Mr. Sisulak's most noteworthy volunteer effort is his support of the Muscular Dystrophy Association. He helped organize an annual benefit golf tournament, the Claxton Classic. The event has been held since 1982, and is the second oldest golf event in Maryland. He has been active in several other fundraisers for MDA.
Mr. Sisulak has served on the Community Improvement Council of Crownsville since 1990. He serves on the board of Calvary United Church, and has coached several youth sports teams in Maryland.
He is also a director of International Explorations, an education, research and discovery company based in Ashland, Wis.
Mr. Sisulak and his wife, Mary, have three children: Rachael; Erich, '04; and Christopher, '07.
Thomas L. Vignieri, '83, of Cambridge, Mass., is a composer and classical music producer. He is the music director of From the Top, an NPR and Emmy-nominated PBS program that celebrates America's best young classical musicians. The television series is taped at Carnegie Hall in New York, and the radio show is heard on nearly 250 stations nationwide with more than 700,000 weekly listeners, ranking it among the top programs on public radio.
The Kenosha native graduated with a bachelor of arts in music. He also studied at the University of Wisconsin-Parkside and Boston University before serving as director of the Boston University Tanglewood Institute, a program for talented young musicians held in conjunction with the Boston Symphony's Tanglewood Music Center in western Massachusetts.
Mr. Vignieri went on to serve as artistic administrator of the Handel and Haydn Society, a professional chorus and period instrument ensemble in Boston. Founded as a choral society in 1815, it is among the oldest performing arts organizations in the country.

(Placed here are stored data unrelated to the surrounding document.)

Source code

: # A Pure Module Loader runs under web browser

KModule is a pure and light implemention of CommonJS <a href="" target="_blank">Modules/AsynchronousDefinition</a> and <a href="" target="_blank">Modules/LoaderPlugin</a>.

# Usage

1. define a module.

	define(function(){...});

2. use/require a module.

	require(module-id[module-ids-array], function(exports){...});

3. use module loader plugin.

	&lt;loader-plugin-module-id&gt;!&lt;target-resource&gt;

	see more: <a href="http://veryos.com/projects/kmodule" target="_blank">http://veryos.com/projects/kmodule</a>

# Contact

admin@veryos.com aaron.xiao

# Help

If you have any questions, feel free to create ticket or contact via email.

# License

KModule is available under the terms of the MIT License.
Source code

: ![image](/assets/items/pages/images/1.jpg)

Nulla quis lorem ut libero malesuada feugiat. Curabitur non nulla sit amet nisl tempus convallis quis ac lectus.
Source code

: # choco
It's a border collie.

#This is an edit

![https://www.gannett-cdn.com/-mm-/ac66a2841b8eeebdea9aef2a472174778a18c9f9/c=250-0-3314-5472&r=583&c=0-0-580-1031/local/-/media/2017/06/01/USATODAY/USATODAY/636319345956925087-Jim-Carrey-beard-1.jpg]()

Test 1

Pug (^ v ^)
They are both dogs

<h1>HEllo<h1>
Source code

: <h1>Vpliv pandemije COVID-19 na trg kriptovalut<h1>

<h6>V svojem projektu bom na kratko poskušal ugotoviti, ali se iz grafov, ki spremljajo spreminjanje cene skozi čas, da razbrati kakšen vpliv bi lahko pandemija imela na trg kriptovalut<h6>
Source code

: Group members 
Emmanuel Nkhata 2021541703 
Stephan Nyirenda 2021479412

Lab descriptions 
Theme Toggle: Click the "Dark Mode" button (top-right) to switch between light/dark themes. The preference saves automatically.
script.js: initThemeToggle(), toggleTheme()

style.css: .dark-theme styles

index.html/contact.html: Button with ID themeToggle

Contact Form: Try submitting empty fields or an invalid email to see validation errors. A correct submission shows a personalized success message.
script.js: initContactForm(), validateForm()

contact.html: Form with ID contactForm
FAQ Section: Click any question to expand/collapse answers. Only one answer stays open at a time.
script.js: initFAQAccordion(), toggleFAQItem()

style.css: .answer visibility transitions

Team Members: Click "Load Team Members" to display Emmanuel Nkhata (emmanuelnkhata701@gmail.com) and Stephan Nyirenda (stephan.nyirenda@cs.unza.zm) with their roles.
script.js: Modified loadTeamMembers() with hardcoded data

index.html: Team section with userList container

As a composer his works have been performed and broadcast across North America and abroad. His trio for tenor, oboe and piano titled My Mother on an Evening in Late Summer was given its New York premiere at Lincoln Center, and his choral work The Torch of Love was featured in a private performance at Handel House Museum in London in the very room where Handel worked and composed.
His piece Hodie Christus natus est for chorus, organ and baritone soloist was specially commissioned for the 2005 Handel and Haydn Society recording All is Bright, which debuted at No. 8 on the Billboard classical charts. It was recently performed at the Kennedy Center and was featured on a national Christmas Day broadcast in Canada by CBC Radio.
Mr. Vignieri's works were also performed at Carthage in 2008 at the Alumni Recital and the Christmas Festival.
His most recent work, Fanfare of Voices, was commissioned by the Handel and Haydn Society to celebrate the 250th anniversary year of George Frideric Handel and was premiered at Symphony Hall in Boston.
Anne (Beckstrand) Dudycha, '56, of Racine, Wis., will receive a Distinguished Alumni Service Award. Her award salutes Carthage's long relationships with the Beckstrand family and Trinity Lutheran Church, of Rockford, Ill. Her father, the Rev. O. Garfield Beckstrand, '17, and her brother, Rev. O. Garfield Beckstrand II, '42, both served as pastors of the church, which in 1965 commemorated its 70th anniversary with a major contribution toward construction of the president’s residence, which is named Trinity House in honor of the congregation.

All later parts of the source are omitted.